Kavramlar Ansiklopedisi | Kategoriler | Konular

1. Makul ve Normal Karşılamamız Gereken İhtilâflar

1

1. Makul ve Normal
Karşılamamız Gereken İhtilâflar:


İnsanların bulunduğu her yerde az veya çok,
küçük ya da büyük ihtilâfların olmasının kaçınılmaz olduğundan, her biri ayrı
bir insan olan müslümanlar arasında da, elbette ki birçok ihtilâflar
olabilecektir.
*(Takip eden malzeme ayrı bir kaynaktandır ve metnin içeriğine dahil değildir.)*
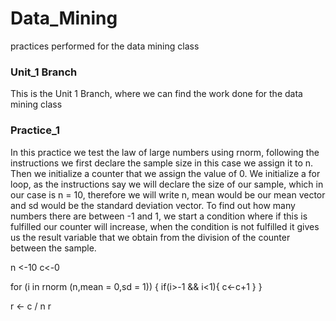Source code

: # Data_Mining
practices performed for the data mining class

### Unit_1 Branch
This is the Unit 1 Branch, where we can find the work done for the data mining class

### Practice_1 
In this practice we test the law of large numbers using rnorm, following the instructions we first declare the sample size in this case we assign it to n.
Then we initialize a counter that we assign the value of 0. We initialize a for loop, as the instructions say we will declare the size of our sample, which in our case is n = 10, therefore we will write n, mean would be our mean vector and sd would be the standard deviation vector. To find out how many numbers there are between -1 and 1, we start a condition where if this is fulfilled our counter will increase, when the condition is not fulfilled it gives us the result variable that we obtain from the division of the counter between the sample.

n <-10
c<-0

for (i in rnorm (n,mean = 0,sd = 1)) {
  if(i>-1 && i<1){
    c<-c+1
  }
}

r <- c / n
r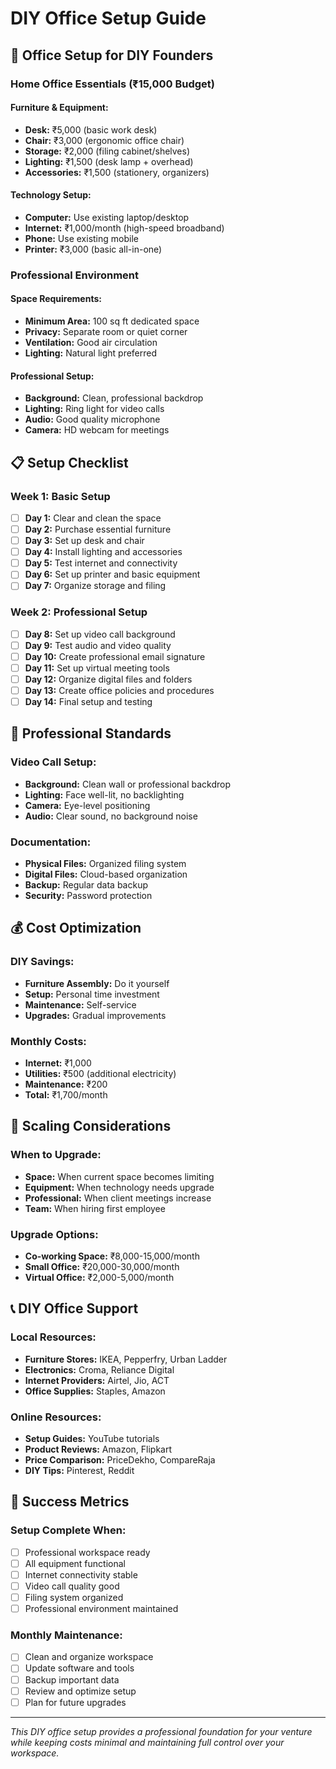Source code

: # DIY Office Setup Guide

## 🏢 **Office Setup for DIY Founders**

### **Home Office Essentials (₹15,000 Budget)**

#### **Furniture & Equipment:**
- **Desk:** ₹5,000 (basic work desk)
- **Chair:** ₹3,000 (ergonomic office chair)
- **Storage:** ₹2,000 (filing cabinet/shelves)
- **Lighting:** ₹1,500 (desk lamp + overhead)
- **Accessories:** ₹1,500 (stationery, organizers)

#### **Technology Setup:**
- **Computer:** Use existing laptop/desktop
- **Internet:** ₹1,000/month (high-speed broadband)
- **Phone:** Use existing mobile
- **Printer:** ₹3,000 (basic all-in-one)

### **Professional Environment**

#### **Space Requirements:**
- **Minimum Area:** 100 sq ft dedicated space
- **Privacy:** Separate room or quiet corner
- **Ventilation:** Good air circulation
- **Lighting:** Natural light preferred

#### **Professional Setup:**
- **Background:** Clean, professional backdrop
- **Lighting:** Ring light for video calls
- **Audio:** Good quality microphone
- **Camera:** HD webcam for meetings

## 📋 **Setup Checklist**

### **Week 1: Basic Setup**
- [ ] **Day 1:** Clear and clean the space
- [ ] **Day 2:** Purchase essential furniture
- [ ] **Day 3:** Set up desk and chair
- [ ] **Day 4:** Install lighting and accessories
- [ ] **Day 5:** Test internet and connectivity
- [ ] **Day 6:** Set up printer and basic equipment
- [ ] **Day 7:** Organize storage and filing

### **Week 2: Professional Setup**
- [ ] **Day 8:** Set up video call background
- [ ] **Day 9:** Test audio and video quality
- [ ] **Day 10:** Create professional email signature
- [ ] **Day 11:** Set up virtual meeting tools
- [ ] **Day 12:** Organize digital files and folders
- [ ] **Day 13:** Create office policies and procedures
- [ ] **Day 14:** Final setup and testing

## 🎯 **Professional Standards**

### **Video Call Setup:**
- **Background:** Clean wall or professional backdrop
- **Lighting:** Face well-lit, no backlighting
- **Camera:** Eye-level positioning
- **Audio:** Clear sound, no background noise

### **Documentation:**
- **Physical Files:** Organized filing system
- **Digital Files:** Cloud-based organization
- **Backup:** Regular data backup
- **Security:** Password protection

## 💰 **Cost Optimization**

### **DIY Savings:**
- **Furniture Assembly:** Do it yourself
- **Setup:** Personal time investment
- **Maintenance:** Self-service
- **Upgrades:** Gradual improvements

### **Monthly Costs:**
- **Internet:** ₹1,000
- **Utilities:** ₹500 (additional electricity)
- **Maintenance:** ₹200
- **Total:** ₹1,700/month

## 🚀 **Scaling Considerations**

### **When to Upgrade:**
- **Space:** When current space becomes limiting
- **Equipment:** When technology needs upgrade
- **Professional:** When client meetings increase
- **Team:** When hiring first employee

### **Upgrade Options:**
- **Co-working Space:** ₹8,000-15,000/month
- **Small Office:** ₹20,000-30,000/month
- **Virtual Office:** ₹2,000-5,000/month

## 📞 **DIY Office Support**

### **Local Resources:**
- **Furniture Stores:** IKEA, Pepperfry, Urban Ladder
- **Electronics:** Croma, Reliance Digital
- **Internet Providers:** Airtel, Jio, ACT
- **Office Supplies:** Staples, Amazon

### **Online Resources:**
- **Setup Guides:** YouTube tutorials
- **Product Reviews:** Amazon, Flipkart
- **Price Comparison:** PriceDekho, CompareRaja
- **DIY Tips:** Pinterest, Reddit

## 🎯 **Success Metrics**

### **Setup Complete When:**
- [ ] Professional workspace ready
- [ ] All equipment functional
- [ ] Internet connectivity stable
- [ ] Video call quality good
- [ ] Filing system organized
- [ ] Professional environment maintained

### **Monthly Maintenance:**
- [ ] Clean and organize workspace
- [ ] Update software and tools
- [ ] Backup important data
- [ ] Review and optimize setup
- [ ] Plan for future upgrades

---

*This DIY office setup provides a professional foundation for your venture while keeping costs minimal and maintaining full control over your workspace.* 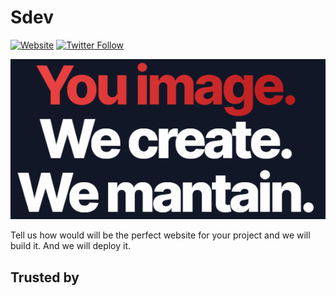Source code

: # Sdev

[![Website](https://img.shields.io/website?label=sdev.gg&style=for-the-badge&url=https%3A%2F%2Fsdev.gg)](https://sdev.gg)
[![Twitter Follow](https://img.shields.io/twitter/follow/SdevGG?color=1DA1F2&logo=twitter&style=for-the-badge)](https://twitter.com/intent/follow?original_referer=https%3A%2F%2Fgithub.com%2FSdev-gg&screen_name=SdevGG)

![You imagine. We create. We mantain.](https://raw.githubusercontent.com/Sdev-gg/.github/production/profile/assets/title.gif)

Tell us how would will be the perfect website for your project and we will build it. And we will deploy it.

## Trusted by

<div>
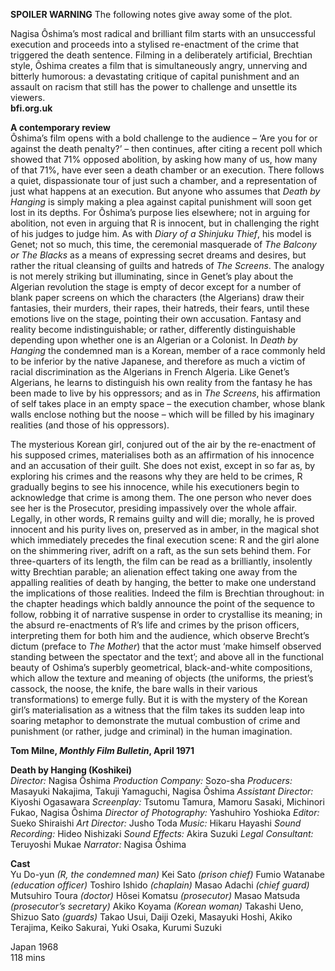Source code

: 

**SPOILER WARNING** The following notes give away some of the plot.

Nagisa Ôshima’s most radical and brilliant film starts with an unsuccessful execution and proceeds into a stylised re-enactment of the crime that triggered the death sentence. Filming in a deliberately artificial, Brechtian style, Ôshima creates a film that is simultaneously angry, unnerving and bitterly humorous: a devastating critique of capital punishment and an assault on racism that still has the power to challenge and unsettle its viewers.<br>
**bfi.org.uk**

**A contemporary review**<br>
Ôshima’s film opens with a bold challenge to the audience – ‘Are you for or against the death penalty?’ – then continues, after citing a recent poll which showed that 71% opposed abolition, by asking how many of us, how many of that 71%, have ever seen a death chamber or an execution. There follows a quiet, dispassionate tour of just such a chamber, and a representation of just what happens at an execution. But anyone who assumes that _Death by Hanging_ is simply making a plea against capital punishment will soon get lost in its depths. For Ôshima’s purpose lies elsewhere; not in arguing for abolition, not even in arguing that R is innocent, but in challenging the right of his judges to judge him. As with _Diary of a Shinjuku Thief_, his model is Genet; not so much, this time, the ceremonial masquerade of _The Balcony_ _or The Blacks_ as a means of expressing secret dreams and desires, but rather the ritual cleansing of guilts and hatreds of _The Screens_. The analogy is not merely striking but illuminating, since in Genet’s play about the Algerian revolution the stage is empty of decor except for a number of blank paper screens on which the characters (the Algerians) draw their fantasies, their murders, their rapes, their hatreds, their fears, until these emotions live on the stage, pointing their own accusation. Fantasy and reality become indistinguishable; or rather, differently distinguishable depending upon whether one is an Algerian or a Colonist. In _Death by Hanging_ the condemned man is a Korean, member of a race commonly held to be inferior by the native Japanese, and therefore as much a victim of racial discrimination as the Algerians in French Algeria. Like Genet’s Algerians, he learns to distinguish his own reality from the fantasy he has been made to live by his oppressors; and as in _The Screens_, his affirmation of self takes place in an empty space – the execution chamber, whose blank walls enclose nothing but the noose – which will be filled by his imaginary realities (and those of his oppressors).

The mysterious Korean girl, conjured out of the air by the re-enactment of his supposed crimes, materialises both as an affirmation of his innocence and an accusation of their guilt. She does not exist, except in so far as, by exploring his crimes and the reasons why they are held to be crimes, R gradually begins to see his innocence, while his executioners begin to acknowledge that crime is among them. The one person who never does see her is the Prosecutor, presiding impassively over the whole affair. Legally, in other words, R remains guilty and will die; morally, he is proved innocent and his purity lives on, preserved as in amber, in the magical shot which immediately precedes the final execution scene: R and the girl alone on the shimmering river, adrift on a raft, as the sun sets behind them. For three-quarters of its length, the film can be read as a brilliantly, insolently witty Brechtian parable; an alienation effect taking one away from the appalling realities of death by hanging, the better to make one understand the implications of those realities. Indeed the film is Brechtian throughout: in the chapter headings which baldly announce the point of the sequence to follow, robbing it of narrative suspense in order to crystallise its meaning; in the absurd re-enactments of R’s life and crimes by the prison officers, interpreting them for both him and the audience, which observe Brecht’s dictum (preface to _The Mother_) that the actor must ‘make himself observed standing between the spectator and the text’; and above all in the functional beauty of Oshima’s superbly geometrical, black-and-white compositions, which allow the texture and meaning of objects (the uniforms, the priest’s cassock, the noose, the knife, the bare walls in their various transformations) to emerge fully. But it is with the mystery of the Korean girl’s materialisation as a witness that the film takes its sudden leap into soaring metaphor to demonstrate the mutual combustion of crime and punishment (or rather, judge and criminal) in the human imagination.<br>

**Tom Milne, _Monthly Film Bulletin_, April 1971**<br>



**Death by Hanging (Koshikei)**<br>
_Director:_ Nagisa Ôshima
_Production Company:_ Sozo-sha
_Producers:_ Masayuki Nakajima, Takuji Yamaguchi, Nagisa Ôshima
_Assistant Director:_ Kiyoshi Ogasawara
_Screenplay:_ Tsutomu Tamura, Mamoru Sasaki, Michinori Fukao, Nagisa Ôshima
_Director of Photography:_ Yashuhiro Yoshioka
_Editor:_ Sueko Shiraishi
_Art Director:_ Jusho Toda
_Music:_ Hikaru Hayashi
_Sound Recording:_ Hideo Nishizaki
_Sound Effects:_ Akira Suzuki
_Legal Consultant:_ Teruyoshi Mukae
_Narrator:_ Nagisa Ôshima

**Cast**<br>
Yu Do-yun _(R, the condemned man)_
Kei Sato _(prison chief)_
Fumio Watanabe _(education officer)_
Toshiro Ishido _(chaplain)_
Masao Adachi _(chief guard)_
Mutsuhiro Toura _(doctor)_
Hôsei Komatsu _(prosecutor)_
Masao Matsuda _(prosecutor’s secretary)_
Akiko Koyama _(Korean woman)_
Takashi Ueno, Shizuo Sato _(guards)_
Takao Usui, Daiji Ozeki, Masayuki Hoshi,
Akiko Terajima, Keiko Sakurai, Yuki Osaka,
Kurumi Suzuki<br>

Japan 1968<br>
118 mins<br>
<!--stackedit_data:
eyJoaXN0b3J5IjpbLTE3NzYwMzc1OTVdfQ==
-->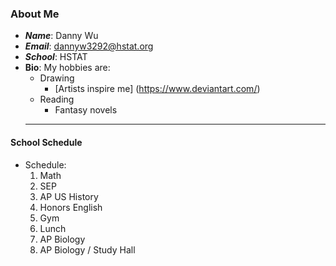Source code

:  ### About Me
* _**Name**_: Danny Wu
* _**Email**_: dannyw3292@hstat.org
* _**School**_: HSTAT
* **Bio**: My hobbies are:
  * Drawing  
    * [Artists inspire me] (https://www.deviantart.com/)
  * Reading
    * Fantasy novels
  ---
 #### School Schedule
* Schedule:
  1) Math
  2) SEP
  3) AP US History
  4) Honors English
  5) Gym
  6) Lunch
  7) AP Biology
  8) AP Biology / Study Hall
Müslümanlar arasında vuku bulacak olan bu ihtilâflardan, makul
ve normal karşılamamız gereken ihtilâflar, İlâhî vahyin müslümanlara seçme
muhayyerliği, tasarruf yetkisi, ictihad ve tercih hakkı verdiği meselelerdeki
ihtilâflardır. Yarattığı insanın ne olduğunu ve bizlerin sözkonusu
meselelerde hangi ihtilâflara düşeceğimizi hakkıyla bilen Yüce Rabbimiz, hiç
kuşkusuz ki bu gibi ihtilâflarla bizleri sınamakta, denemektedir. Bu
ihtilâflar karşısındaki kulluk mükellefiyetimiz, sözkonusu ihtilâfları ortadan
kaldırıp kaldıramayacağımız noktasında değil; nefsî ve şeytanî vesveselere
aldanarak bu ihtilâfları birer fitne ve fesat sebebi durumuna getirmemek
hususundadır. Çünkü bu ihtilâfları ortadan kaldırmaya çalışmamız, insanların
tabiî durumlarından kaynaklanan bu gibi ihtilâfları ortadan kaldırmamıza değil,
bu ihtilâfların birer fitne ve fesat sebebi olmasına neden olacaktır. Şeytanın
ortamı kızıştırıcı bir ateşle yaklaştığı bu gibi ihtilâflar, bilinçli
müslümanların suyla yaklaşması gereken ihtilâflardır.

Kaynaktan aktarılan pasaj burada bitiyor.